_Your assignment_:
Where a line of the data below has the string "with", copy that line.

═════ Extracted information

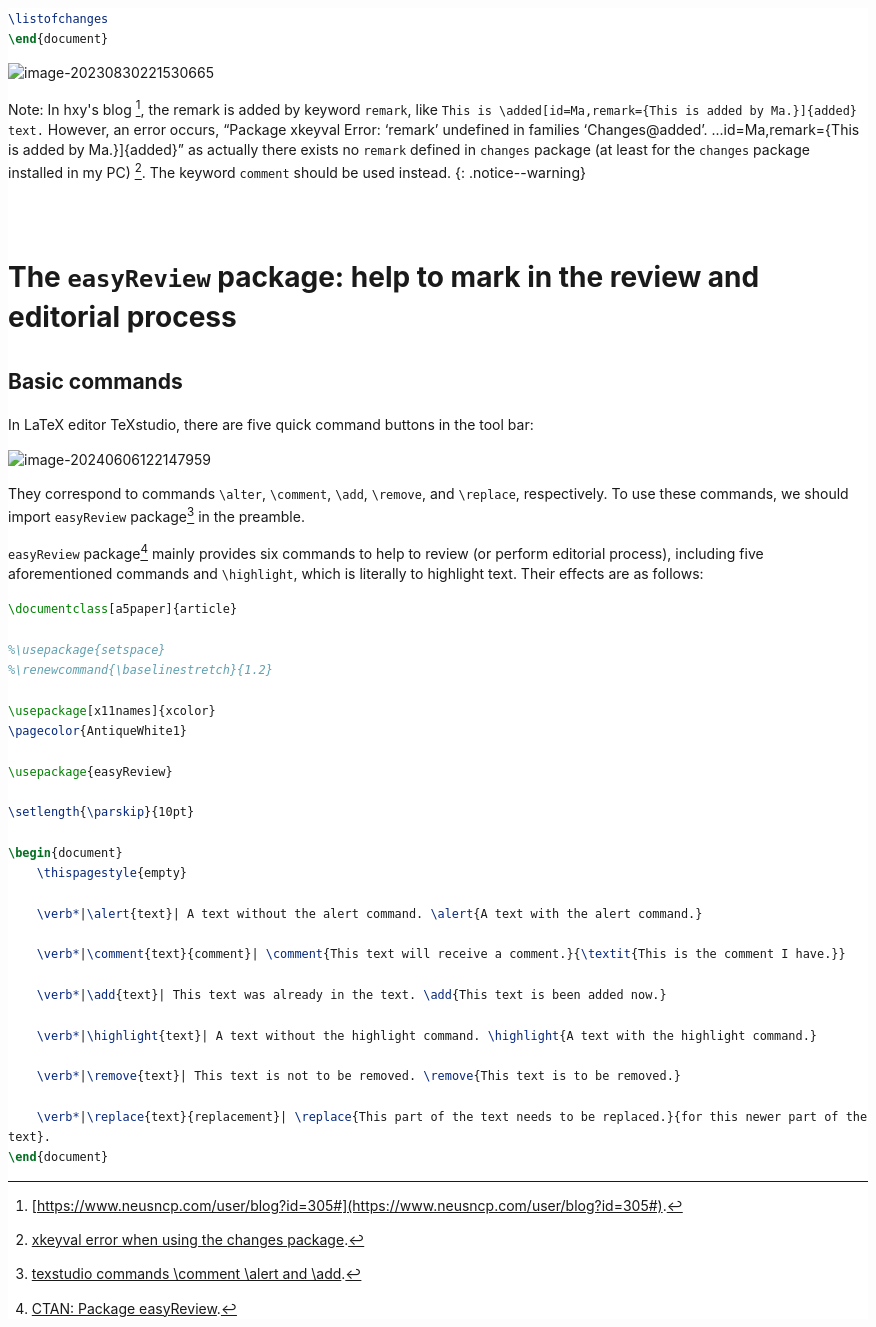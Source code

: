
 ```latex
\listofchanges
\end{document}
```

![image-20230830221530665](https://github.com/HelloWorld-1017/blog-images/blob/main/migration/imgpersonal/image-20230830221530665.png?raw=true)

Note: In hxy's blog [^1], the remark is added by keyword `remark`, like `This is \added[id=Ma,remark={This is added by Ma.}]{added} text.` However, an error occurs, “Package xkeyval Error: ‘remark’ undefined in families ‘Changes@added’. ...id=Ma,remark={This is added by Ma.}]{added}” as actually there exists no `remark` defined in `changes` package (at least for the `changes` package installed in my PC) [^2]. The keyword `comment` should be used instead.
{: .notice--warning}

<br>

# The `easyReview` package: help to mark in the review and editorial process

## Basic commands

In LaTeX editor TeXstudio, there are five quick command buttons in the tool bar:

![image-20240606122147959](https://raw.githubusercontent.com/HelloWorld-1017/blog-images/main/imgs/202406061222194.png)

They correspond to commands `\alter`, `\comment`, `\add`, `\remove`, and `\replace`, respectively. To use these commands, we should import `easyReview` package[^4] in the preamble. 

`easyReview` package[^5] mainly provides six commands to help to review (or perform editorial process), including five aforementioned commands and `\highlight`, which is literally to highlight text. Their effects are as follows:

```latex
\documentclass[a5paper]{article}

%\usepackage{setspace}
%\renewcommand{\baselinestretch}{1.2}

\usepackage[x11names]{xcolor}
\pagecolor{AntiqueWhite1}

\usepackage{easyReview} 

\setlength{\parskip}{10pt}

\begin{document}
	\thispagestyle{empty}
	
	\verb*|\alert{text}| A text without the alert command. \alert{A text with the alert command.}
	
	\verb*|\comment{text}{comment}| \comment{This text will receive a comment.}{\textit{This is the comment I have.}}
	
	\verb*|\add{text}| This text was already in the text. \add{This text is been added now.} 

	\verb*|\highlight{text}| A text without the highlight command. \highlight{A text with the highlight command.}
	
	\verb*|\remove{text}| This text is not to be removed. \remove{This text is to be removed.}
	
	\verb*|\replace{text}{replacement}| \replace{This part of the text needs to be replaced.}{for this newer part of the text}.
\end{document}
```


[^1]: [https://www.neusncp.com/user/blog?id=305#](https://www.neusncp.com/user/blog?id=305#).
[^2]: [xkeyval error when using the changes package](https://tex.stackexchange.com/questions/618627/xkeyval-error-when-using-the-changes-package).
[^3]: [remark -- a simple command to add inline notes in LaTeX · GitHub](https://gist.github.com/nebil/4e114e433c193297c0f3802bc9c33ef4).
[^4]: [texstudio commands \comment \alert and \add](https://tex.stackexchange.com/questions/619426/texstudio-commands-comment-alert-and-add).
[^5]: [CTAN: Package easyReview](https://ctan.org/pkg/easyreview?lang=en).
[^6]: [From LaTeX lipsum Package to Cicero’s de Finibus Bonorum et Malorum (On the ends of good and evil) and Cato Maior de Senectute (Cato the Elder on Old Age)](https://helloworld-1017.github.io/2024-05-11/22-05-01.html).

══════════

_Response box_:
	\verb*|\alert{text}| A text without the alert command. \alert{A text with the alert command.}
	\verb*|\highlight{text}| A text without the highlight command. \highlight{A text with the highlight command.}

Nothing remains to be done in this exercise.